Estimating discretionary accruals using the modified Jones (1991)

Ally Zimmerman

Join Date: Oct 2014

Posts: 13
#16

15 Oct 2014, 12:53

Thank you very much Nick - I am learning a lot through the process of revising this code.
Comment
mike sam

Join Date: Nov 2014

Posts: 2
#17

15 Nov 2014, 15:14

Originally posted by Nick Cox View Post

Now that Clyde has worked to get the code in very decent form, further small improvements can be suggested:

Code:

gen sic_2 = real(substr(sic,1,2)) xtset sic_2 fyear gen uhat = . gen ta = (ib - oancf)/L.at gen x1 = 1/L.at gen x2 = (d.revt - d.rect)/L.at gen x3 = ppegt/L.at forvalues j = 1/`=_N' { capture noisily { reg ta x1 x2 x3 if sic_2 == sic_2[`j'] & fyear == fyear[`j'] & _n != `j', nocons if e(N) >= 10 { predict uhat_2 in `j', resid replace uhat = uhat_2 in `j' drop uhat_2 } } }

Commentary:

1. The call to destring can be cut. It's more direct just to use the function real(). The extra flexibility and security of destring is not needed here at all.

2. count was used to get the number of observations, but Stata already knows that as _N.

3. We want to use residuals if and only if they are for a regression with at least 10 observations. That decision can be made once and need not be repeated for every observation, including those not in the regression at all. Hence, replace the if qualifier with an if command.

4. predict with in in principle allows Stata to do the calculation just once where it's needed.

5. With a regression this simple, you could also sidestep predict. Instead of

Code:

predict uhat_2 in `j', resid replace uhat = uhat_2 in `j' drop uhat_2

you could just go

Code:

replace uhat = ta - (_b[x1] * x1 + _b[x2] * x2 + _b[x3] * x3) in `j'

Warning: None of this is tested.

Naturally, it is supremely rational to spend 10 minutes explaining how to save a few seconds in computation, but some of these issues arise much more widely.
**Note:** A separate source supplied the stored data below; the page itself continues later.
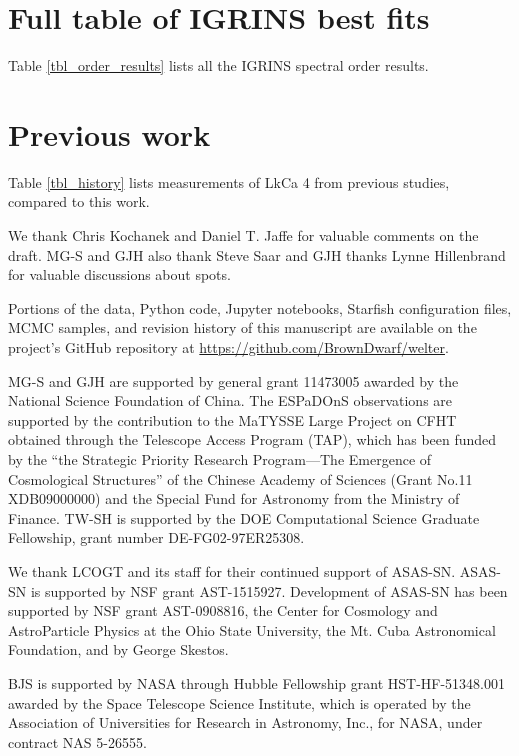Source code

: \documentclass[twocolumn]{emulateapj}%
\newcommand{\name}{LkCa 4 }
\begin{document}
\section{Full table of IGRINS best fits}

Table \ref{tbl_order_results} lists all the IGRINS spectral order results.
\LongTables


\section{Previous work}

Table \ref{tbl_history} lists measurements of \name from previous studies, compared to this work.



\acknowledgements

We thank Chris Kochanek and Daniel T. Jaffe for valuable comments on the draft.  MG-S and GJH also thank Steve Saar and GJH thanks Lynne Hillenbrand for valuable discussions about spots.

Portions of the data, Python code, Jupyter notebooks, Starfish configuration files, MCMC samples, and revision history of this manuscript are available on the project's GitHub repository at \url{https://github.com/BrownDwarf/welter}.

MG-S and GJH are supported by general grant 11473005 awarded by the National Science Foundation of China.   The ESPaDOnS observations are supported by the contribution to the MaTYSSE Large Project on CFHT obtained through the Telescope Access Program (TAP), which has been funded by the ``the Strategic Priority Research Program---The Emergence of Cosmological Structures'' of the Chinese Academy of Sciences (Grant No.11 XDB09000000) and the Special Fund for Astronomy from the Ministry of Finance. 
TW-SH is supported by the DOE Computational Science Graduate Fellowship, grant number DE-FG02-97ER25308.

We thank LCOGT and its staff for their continued support of ASAS-SN. ASAS-SN is supported by NSF grant AST-1515927. Development of ASAS-SN has been supported by NSF grant AST-0908816, the Center for Cosmology and AstroParticle Physics at the Ohio State University, the Mt. Cuba Astronomical Foundation, and by George Skestos. 

BJS is supported by NASA through Hubble Fellowship grant HST-HF-51348.001 awarded by the Space Telescope Science Institute, which is operated by the Association of Universities for Research in Astronomy, Inc., for NASA, under contract NAS 5-26555.  
\end{document}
Hello everyone! Thank you for the great posts. I just have one question. The script seems that it should be working but when the .do file reaches the xtset command it gives me the following message:

xtset sic_2 fyear
repeated time values within panel
r(451);

What do I do wrong?
Comment
Nick Cox

Join Date: Mar 2014

Posts: 35725
#18

15 Nov 2014, 16:53

We can't see your data, but see e.g. http://www.stata.com/support/faqs/da...d-time-values/

If you have (say) several firms with the same SIC2 code, SIC2 will not serve as a panel identifier.
Comment
mike sam

Join Date: Nov 2014

Posts: 2
#19

15 Nov 2014, 17:49

Yes. Thank you very much. Once more you are absolutely right. This is the case for me. Plenty of firms might belong to the same industry (SIC). The gvkey would be a viable choice for panel id but the problem is that I cannot think of a way to adjust the script to this, running at the same time industry - year regressions.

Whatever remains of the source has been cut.